#### DATASET RECORDS ####
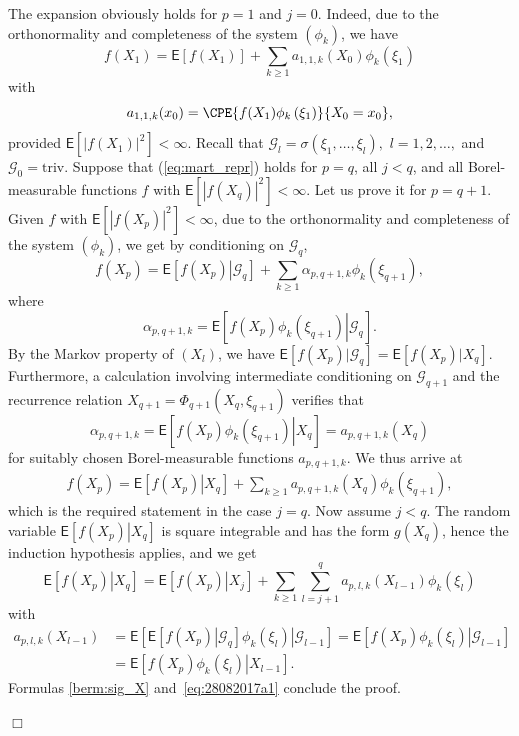 \documentclass[preprint]{imsart}
\newcommand{\proofendsign}{$\Box$}
\newenvironment{proof}{{\noindent \bf Proof }}
 {{\hspace*{\fill}\proofendsign\par\bigskip}}
\begin{document}
\begin{proof}
The expansion obviously holds for $p=1$ and $j=0$.
Indeed, due to the orthonormality and completeness
of the system $\left(\phi_{k}\right)$, we have
\[
f(X_{1})=\mathsf{E}\left[f(X_{1})\right]+\sum_{k\geq1}a_{1,1,k}(X_0)\phi_{k}(\xi_{1})
\]
with
\[
a_{1,1,k}(x_0)=\CPE{f(X_{1})\phi_{k}\left(\xi_{1}\right)}{X_0=x_0},
\]
provided $\mathsf{E}\left[\left|f(X_{1})\right|^{2}\right]<\infty.$
Recall that $\mathcal{G}_l=\sigma(\xi_{1},\ldots,\xi_{l}),$
$l=1,2,\ldots, $
and $\mathcal{G}_0=\mathrm{triv}$.
Suppose that (\ref{eq:mart_repr})
holds for $p=q$, all $j<q$, and all Borel-measurable functions
$f$ with $\mathsf{E}\left[|f(X_{q})|^2\right]<\infty$.
Let us prove it for $p=q+1$.
Given $f$ with $\mathsf{E}\left[|f(X_{p})|^2\right]<\infty$,
due to the orthonormality and completeness
of the system $\left(\phi_{k}\right)$, we get by
conditioning on $\mathcal{G}_{q}$,
\[
f(X_{p})=\mathsf{E}\left[\left.f(X_{p})\right|{\mathcal{G}}_q\right]+\sum_{k\geq1}\alpha_{p,q+1,k}\phi_{k}(\xi_{q+1}),
\]
where
\begin{equation*}
\alpha_{p,q+1,k}
=\mathsf{E}\left[\left.f(X_{p})\phi_{k}(\xi_{q+1})\right|\mathcal G_q\right].
\end{equation*}
By the Markov property of $(X_{l})$,
we have
$\mathsf{E}[f(X_{p})|\mathcal{G}_q]
=\mathsf{E}[f(X_{p})|X_{q}]$.
Furthermore, a calculation involving
intermediate conditioning on $\mathcal G_{q+1}$
and the recurrence relation
$X_{q+1}=\Phi_{q+1}(X_{q},\xi_{q+1})$
verifies that
\[
\alpha_{p,q+1,k}=\mathsf{E}\left[\left.f(X_{p})\phi_{k}(\xi_{q+1})\right|X_{q}\right]
=a_{p,q+1,k}(X_{q})
\]
for suitably chosen
Borel-measurable functions $a_{p,q+1,k}$.
We thus arrive at
\begin{align}
\label{berm:sig_X}
f(X_{p})=\mathsf{E}\left[\left.f(X_{p})\right|X_{q}\right]+\sum_{k\geq1}a_{p,q+1,k}(X_{q})\phi_{k}(\xi_{q+1}),
\end{align}
which is the required statement in the case $j=q$.
Now assume $j<q$.
The random variable
$\mathsf{E}\left[\left.f(X_{p})\right|X_{q}\right]$
is square integrable and has the form
$g(X_{q})$,
hence the induction hypothesis applies, and we get
\begin{equation}\label{eq:28082017a1}
\mathsf{E}\left[\left.f(X_{p})\right|X_{q}\right]=\mathsf{E}\left[\left.f(X_{p})\right|X_{j}\right]+\sum_{k\geq1}\sum_{l=j+1}^{q}a_{p,l,k}(X_{l-1})\phi_{k}(\xi_{l})
\end{equation}
with
\begin{align*}
a_{p,l,k}(X_{l-1}) &= \mathsf{E}\left[\left.\mathsf{E}\left[\left.f(X_{p})\right|\mathcal{G}_{q}\right]\phi_{k}(\xi_{l})\right|\mathcal{G}_{l-1}\right]
= \mathsf{E}\left[\left.f(X_{p})\phi_{k}(\xi_{l})\right|\mathcal{G}_{l-1}\right]\\
&=\mathsf{E}\left[\left.f(X_{p})\phi_{k}(\xi_{l})\right|X_{l-1}\right].
\end{align*}
Formulas \eqref{berm:sig_X}
and~\eqref{eq:28082017a1} conclude the proof.
\end{proof}
\end{document}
####
--- WHAT YOU NEED TO DO ---
Go through the listing above and return each line that includes the word "conditioning".

--- EXERCISE ANSWER ---
conditioning on $\mathcal{G}_{q}$,
intermediate conditioning on $\mathcal G_{q+1}$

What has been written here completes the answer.